Astronomy provides the most obvious proof of an old universe: Astronomers have discovered a universe billions of light-years across, full of galaxies and galaxy clusters, and even larger structures. If the universe were only 6000 years old, we would not see anything farther than 6000 light-years away -- a small section of our galaxy and an infinitessimal point of the universe.
Humphreys attempts to use general relativity to explain how the earth could be only six thousand years old, at the same time that the rest of the universe is old enough for its light to reach us. According to general relativity, the deeper you are in a gravity well, the slower time goes. Humphreys theory is that God created the universe as a white hole. During the fourth day of creation, the white hole was next to (or inside) the earth, so only one day passed by on earth while thousands to billions of years passed by in the rest of the universe.
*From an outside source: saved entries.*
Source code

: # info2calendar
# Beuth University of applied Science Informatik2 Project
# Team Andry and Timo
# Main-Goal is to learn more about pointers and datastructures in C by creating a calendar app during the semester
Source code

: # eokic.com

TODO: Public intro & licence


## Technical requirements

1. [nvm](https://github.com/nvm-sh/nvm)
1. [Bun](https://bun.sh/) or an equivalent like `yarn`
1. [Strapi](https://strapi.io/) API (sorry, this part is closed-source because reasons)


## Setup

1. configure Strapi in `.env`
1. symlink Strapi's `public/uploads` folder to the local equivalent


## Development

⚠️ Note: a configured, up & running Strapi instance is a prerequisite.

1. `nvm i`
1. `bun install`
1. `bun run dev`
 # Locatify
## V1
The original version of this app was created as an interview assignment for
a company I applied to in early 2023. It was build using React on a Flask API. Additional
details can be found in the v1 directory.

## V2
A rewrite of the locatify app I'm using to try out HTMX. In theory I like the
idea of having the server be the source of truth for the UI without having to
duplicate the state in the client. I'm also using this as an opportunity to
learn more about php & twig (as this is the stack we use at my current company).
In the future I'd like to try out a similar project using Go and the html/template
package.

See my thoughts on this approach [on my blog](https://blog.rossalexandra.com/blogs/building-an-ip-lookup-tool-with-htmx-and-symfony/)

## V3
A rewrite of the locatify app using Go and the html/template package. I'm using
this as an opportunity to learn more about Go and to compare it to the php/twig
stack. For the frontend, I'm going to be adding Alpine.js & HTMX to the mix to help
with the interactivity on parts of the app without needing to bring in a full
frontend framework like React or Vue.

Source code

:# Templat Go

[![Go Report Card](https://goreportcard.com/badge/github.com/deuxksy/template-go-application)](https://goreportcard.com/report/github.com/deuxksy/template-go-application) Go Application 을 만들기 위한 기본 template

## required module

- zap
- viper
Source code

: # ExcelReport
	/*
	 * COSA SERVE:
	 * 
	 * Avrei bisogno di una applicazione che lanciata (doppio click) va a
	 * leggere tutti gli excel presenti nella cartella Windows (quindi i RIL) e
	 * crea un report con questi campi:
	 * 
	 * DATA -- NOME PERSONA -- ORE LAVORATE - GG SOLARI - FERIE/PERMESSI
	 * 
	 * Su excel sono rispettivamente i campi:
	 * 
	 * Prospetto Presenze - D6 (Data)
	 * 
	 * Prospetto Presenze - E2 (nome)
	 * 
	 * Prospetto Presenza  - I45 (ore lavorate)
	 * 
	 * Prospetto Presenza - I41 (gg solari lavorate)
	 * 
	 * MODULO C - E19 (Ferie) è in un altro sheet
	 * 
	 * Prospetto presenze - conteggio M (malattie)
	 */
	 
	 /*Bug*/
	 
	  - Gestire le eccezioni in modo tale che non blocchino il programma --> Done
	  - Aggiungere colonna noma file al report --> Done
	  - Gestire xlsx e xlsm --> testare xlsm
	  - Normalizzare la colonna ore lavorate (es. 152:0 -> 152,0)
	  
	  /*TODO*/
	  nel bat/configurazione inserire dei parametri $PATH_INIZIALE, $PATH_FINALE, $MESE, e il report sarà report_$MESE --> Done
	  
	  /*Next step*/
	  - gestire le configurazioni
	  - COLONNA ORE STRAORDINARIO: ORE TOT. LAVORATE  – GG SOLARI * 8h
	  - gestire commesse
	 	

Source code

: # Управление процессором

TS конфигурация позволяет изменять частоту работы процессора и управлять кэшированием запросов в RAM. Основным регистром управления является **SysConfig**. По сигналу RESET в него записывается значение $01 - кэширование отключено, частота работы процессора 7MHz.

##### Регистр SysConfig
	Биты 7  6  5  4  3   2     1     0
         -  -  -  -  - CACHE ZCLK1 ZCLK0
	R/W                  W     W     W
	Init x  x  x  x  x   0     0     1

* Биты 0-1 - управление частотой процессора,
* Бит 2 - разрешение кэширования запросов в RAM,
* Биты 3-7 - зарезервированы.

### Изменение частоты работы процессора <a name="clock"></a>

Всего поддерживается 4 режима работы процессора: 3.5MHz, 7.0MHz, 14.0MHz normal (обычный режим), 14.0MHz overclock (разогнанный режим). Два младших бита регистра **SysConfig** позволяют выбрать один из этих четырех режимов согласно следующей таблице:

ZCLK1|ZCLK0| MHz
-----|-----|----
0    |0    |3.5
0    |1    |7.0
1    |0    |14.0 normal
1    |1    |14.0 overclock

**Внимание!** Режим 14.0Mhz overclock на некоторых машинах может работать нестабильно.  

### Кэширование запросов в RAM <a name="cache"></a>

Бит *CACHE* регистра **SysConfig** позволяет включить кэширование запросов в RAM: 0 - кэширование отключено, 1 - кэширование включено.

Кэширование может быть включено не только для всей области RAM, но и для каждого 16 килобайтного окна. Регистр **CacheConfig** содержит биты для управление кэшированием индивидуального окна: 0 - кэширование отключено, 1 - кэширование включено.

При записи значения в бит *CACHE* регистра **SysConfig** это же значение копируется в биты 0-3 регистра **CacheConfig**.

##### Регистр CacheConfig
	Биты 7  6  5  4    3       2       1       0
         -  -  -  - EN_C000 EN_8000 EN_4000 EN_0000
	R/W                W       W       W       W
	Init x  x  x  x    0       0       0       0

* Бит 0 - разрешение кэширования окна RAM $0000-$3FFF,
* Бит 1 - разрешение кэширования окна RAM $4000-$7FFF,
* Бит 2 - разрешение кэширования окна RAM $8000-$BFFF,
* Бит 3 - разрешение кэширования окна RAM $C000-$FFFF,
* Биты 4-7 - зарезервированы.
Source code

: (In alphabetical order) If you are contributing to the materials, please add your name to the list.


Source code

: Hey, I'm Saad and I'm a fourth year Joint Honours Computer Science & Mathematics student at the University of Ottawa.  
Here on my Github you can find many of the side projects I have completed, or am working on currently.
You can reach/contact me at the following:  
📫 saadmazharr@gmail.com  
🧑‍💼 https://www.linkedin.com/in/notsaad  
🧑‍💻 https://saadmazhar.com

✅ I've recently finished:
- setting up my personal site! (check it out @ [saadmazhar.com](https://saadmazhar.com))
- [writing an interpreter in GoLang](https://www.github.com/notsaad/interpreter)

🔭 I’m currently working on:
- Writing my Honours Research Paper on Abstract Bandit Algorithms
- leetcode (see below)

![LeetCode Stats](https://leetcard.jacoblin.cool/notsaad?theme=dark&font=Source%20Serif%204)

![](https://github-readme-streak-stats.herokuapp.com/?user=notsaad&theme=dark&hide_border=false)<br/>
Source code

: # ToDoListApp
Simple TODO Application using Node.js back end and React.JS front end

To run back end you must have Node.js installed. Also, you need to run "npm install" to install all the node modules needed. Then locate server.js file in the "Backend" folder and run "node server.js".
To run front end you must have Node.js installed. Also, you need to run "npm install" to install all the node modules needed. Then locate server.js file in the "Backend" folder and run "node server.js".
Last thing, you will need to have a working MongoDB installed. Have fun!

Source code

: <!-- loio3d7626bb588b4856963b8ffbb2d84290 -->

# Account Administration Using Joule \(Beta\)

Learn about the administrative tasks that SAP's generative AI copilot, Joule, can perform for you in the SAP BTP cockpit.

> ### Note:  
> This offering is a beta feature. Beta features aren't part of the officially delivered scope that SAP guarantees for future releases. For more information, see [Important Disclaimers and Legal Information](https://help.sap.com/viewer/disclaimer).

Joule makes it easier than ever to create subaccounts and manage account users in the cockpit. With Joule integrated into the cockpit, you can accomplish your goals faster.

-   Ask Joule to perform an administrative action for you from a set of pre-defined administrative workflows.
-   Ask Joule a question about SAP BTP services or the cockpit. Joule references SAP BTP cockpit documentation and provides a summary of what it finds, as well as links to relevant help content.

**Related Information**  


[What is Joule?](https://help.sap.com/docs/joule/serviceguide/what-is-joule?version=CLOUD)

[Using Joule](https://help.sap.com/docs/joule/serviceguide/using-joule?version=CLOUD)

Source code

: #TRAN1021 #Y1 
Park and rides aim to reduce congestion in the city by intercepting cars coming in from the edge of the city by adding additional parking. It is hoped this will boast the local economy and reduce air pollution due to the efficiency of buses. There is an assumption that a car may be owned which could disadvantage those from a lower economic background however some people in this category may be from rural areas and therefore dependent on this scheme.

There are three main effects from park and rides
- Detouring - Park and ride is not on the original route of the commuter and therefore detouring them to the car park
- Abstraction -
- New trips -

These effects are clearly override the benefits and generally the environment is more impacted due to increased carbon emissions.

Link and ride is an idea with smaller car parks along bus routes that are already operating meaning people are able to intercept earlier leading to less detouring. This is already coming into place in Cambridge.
Unfortunately, Humphreys uses the white hole in his theory only to slow down time on the earth, and does not consider *any* other physical consequenses of a white hole adjacent or inside the earth. What would be the gravitational effect on the earth, other planets, the sun, other stars, our galaxy, nearby galaxies, distant galaxies? Humphreys wrote on page 9 that our galaxy is "a very typical galaxy." Would a typical galaxy have an object many orders of magnitde more massive than the rest of the galaxy, near the edge?
A white hole shrinks by spewing matter out.